# would you enjoy, experiment?



## bishop (Oct 4, 2012)

I assume it has been done, even though I can't find any links or info on it in English. I am thinking about setting up my under construction N scale layout for, operation via internet connection. Operating sessions with remote "engineers", of course experienced in operating model trains especially operating with DCC. Of course I wouldn't be going to extremes with it for the trial, just start simple with tuning the interface and the web cam angles. I do pc repair so I could build a small server type desktop from my spare parts. I would probably have to set up some sort of failsafe for electrical problems. I would like to have it set up where I didn't have to be present for people to operate, so folks with password (no-charge) could log in and run a train whenever they need a fix. I would have to set up password protection, to keep non experienced people from reeking havoc on my layout. I would want to chat with interested operators to make sure they are in fact experienced model railroad operators. And somehow set up secure accounts for their access, all with different passwords and usernames. I use MRC prodigy and so I use the MRC computer control software. I would have to get in touch with MRC and learn about multiple instances of the program on multiple computers running the same layout. My layout is double mainline with one ladder style yard, 2 industries being served-coal branch 3 load out tracks & lumber mill with 2 operations tracks inbound and outbound lumber products. This idea is just in my imagination right now, but i would really love to do it. Please chime in with opinions, ideas, suggestions or whatever. I think it would be fun and neat, of course anyone could view operations via webcam, but only approved operators could interact. Who knows, maybe we could start something big, thanx for reading.


----------



## Big Ed (Jun 16, 2009)

You should have added a "I don't know" in the poll selection.


----------



## gc53dfgc (Apr 13, 2010)

I would be interested in something like that.


----------



## bishop (Oct 4, 2012)

*yeah*



big ed said:


> You should have added a "I don't know" in the poll selection.

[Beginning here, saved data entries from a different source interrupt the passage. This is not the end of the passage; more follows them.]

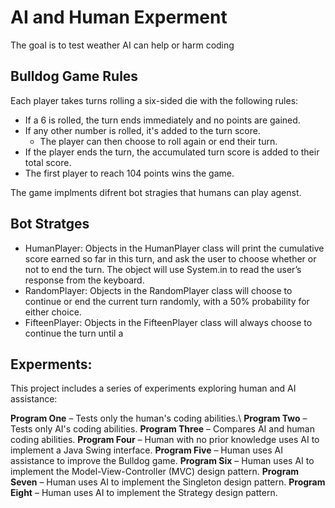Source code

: # AI and Human Experment 

The goal is to test weather AI can help or harm coding



## Bulldog Game Rules

Each player takes turns rolling a six-sided die with the following rules:

- If a 6 is rolled, the turn ends immediately and no points are gained.
- If any other number is rolled, it's added to the turn score.
  - The player can then choose to roll again or end their turn.
- If the player ends the turn, the accumulated turn score is added to their total score.
- The first player to reach 104 points wins the game.

The game implments difrent bot stragies that humans can play agenst.


## Bot Stratges
- HumanPlayer: 
Objects in the HumanPlayer class will print the cumulative score earned so far in this
turn, and ask the user to choose whether or not to end the turn. The object will use
System.in to read the user’s response from the keyboard.
- RandomPlayer: 
Objects in the RandomPlayer class will choose to continue or end the current turn
randomly, with a 50% probability for either choice.
- FifteenPlayer:
Objects in the FifteenPlayer class will always choose to continue the turn until a

## Experments:
This project includes a series of experiments exploring human and AI assistance:

**Program One** – Tests only the human's coding abilities.\\
**Program Two** – Tests only AI's coding abilities.
**Program Three** – Compares AI and human coding abilities.
**Program Four** – Human with no prior knowledge uses AI to implement a Java Swing interface.
**Program Five** – Human uses AI assistance to improve the Bulldog game.
**Program Six** – Human uses AI to implement the Model-View-Controller (MVC) design pattern.
**Program Seven** – Human uses AI to implement the Singleton design pattern.
**Program Eight** – Human uses AI to implement the Strategy design pattern.
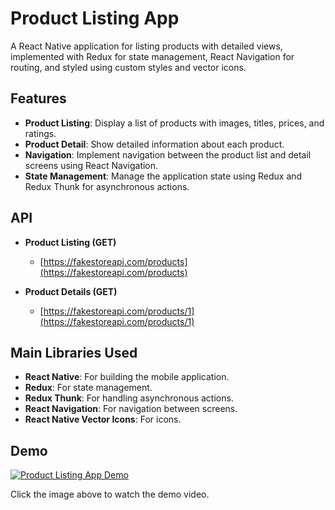 # Product Listing App

A React Native application for listing products with detailed views, implemented with Redux for state management, React Navigation for routing, and styled using custom styles and vector icons.

## Features

- **Product Listing**: Display a list of products with images, titles, prices, and ratings.
- **Product Detail**: Show detailed information about each product.
- **Navigation**: Implement navigation between the product list and detail screens using React Navigation.
- **State Management**: Manage the application state using Redux and Redux Thunk for asynchronous actions.

## API

- **Product Listing (GET)**
  - [https://fakestoreapi.com/products](https://fakestoreapi.com/products)

- **Product Details (GET)**
  - [https://fakestoreapi.com/products/1](https://fakestoreapi.com/products/1)

## Main Libraries Used

- **React Native**: For building the mobile application.
- **Redux**: For state management.
- **Redux Thunk**: For handling asynchronous actions.
- **React Navigation**: For navigation between screens.
- **React Native Vector Icons**: For icons.

## Demo

[![Product Listing App Demo](https://drive.google.com/uc?export=view&id=1b0RSjKTCHiJQV6XOE8OXQKVDZI2Fvk21)](https://drive.google.com/file/d/1b0RSjKTCHiJQV6XOE8OXQKVDZI2Fvk21/view?usp=drive_link)

Click the image above to watch the demo video.
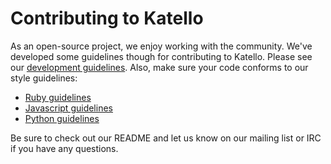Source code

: Contributing to Katello
=======================

As an open-source project, we enjoy working with the community. We've developed
some guidelines though for contributing to Katello. Please see our
[development guidelines](https://fedorahosted.org/katello/wiki/DevProcess).
Also, make sure your code conforms to our style guidelines:

* [Ruby guidelines](https://fedorahosted.org/katello/wiki/RubyCodeConventions)
* [Javascript guidelines](https://fedorahosted.org/katello/wiki/JavascriptCodeConventions)
* [Python guidelines](https://fedorahosted.org/katello/wiki/PythonCodeConventions)

Be sure to check out our README and let us know on our mailing list or IRC
if you have any questions.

I should have, I didn't think about it, I was on my way out the door to go mollie mooch hunting!


----------



## dannyrandomstate (Jan 1, 2012)

I dunno. The last time I experimented with something landed me 8.5 years in the Army! 

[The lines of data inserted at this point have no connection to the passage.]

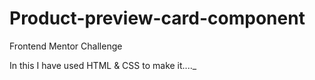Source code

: # Product-preview-card-component

Frontend Mentor Challenge

In this I have used HTML & CSS to make it...._
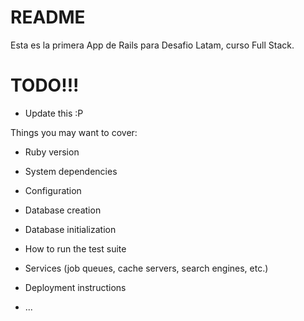 # README

Esta es la primera App de Rails para Desafio Latam, curso Full Stack.

# TODO!!!

* Update this :P

Things you may want to cover:

* Ruby version

* System dependencies

* Configuration

* Database creation

* Database initialization

* How to run the test suite

* Services (job queues, cache servers, search engines, etc.)

* Deployment instructions

* ...
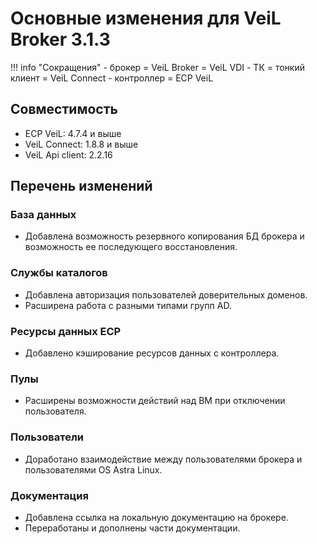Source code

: # Основные изменения для VeiL Broker 3.1.3

!!! info "Сокращения"
    - брокер = VeiL Broker = VeiL VDI
    - ТК = тонкий клиент = VeiL Connect
    - контроллер = ECP VeiL

## Совместимость
- ECP VeiL: 4.7.4 и выше
- VeiL Connect: 1.8.8 и выше
- VeiL Api client: 2.2.16

## Перечень изменений
### База данных
* Добавлена возможность резервного копирования БД брокера и возможность ее последующего восстановления.

### Службы каталогов
* Добавлена авторизация пользователей доверительных доменов.
* Расширена работа с разными типами групп AD.

### Ресурсы данных ECP
* Добавлено кэширование ресурсов данных с контроллера.

### Пулы
* Расширены возможности действий над ВМ при отключении пользователя.

### Пользователи
* Доработано взаимодействие между пользователями брокера и пользователями OS Astra Linux.

### Документация
* Добавлена ссылка на локальную документацию на брокере.
* Переработаны и дополнены части документации.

I'd probably do something like that.


----------



## Big Ed (Jun 16, 2009)

bishop said:


> I should have, I didn't think about it, I was on my way out the door to go mollie mooch hunting!


Mobile mooch hunting? 

A mod can add the I don't know if you ask him right, after he has had a cup of coffee. 

I will add yes, even though I don't know much about DCC, I could watch.

Mobile mooch hunting......cruising around looking for/at women? :thumbsup:


----------



## tjcruiser (Jan 10, 2010)

I added the "I don't know" option.

TJ


----------



## Big Ed (Jun 16, 2009)

tjcruiser said:


> I added the "I don't know" option.
> 
> TJ


You know? 
Mobile mooch hunting?


----------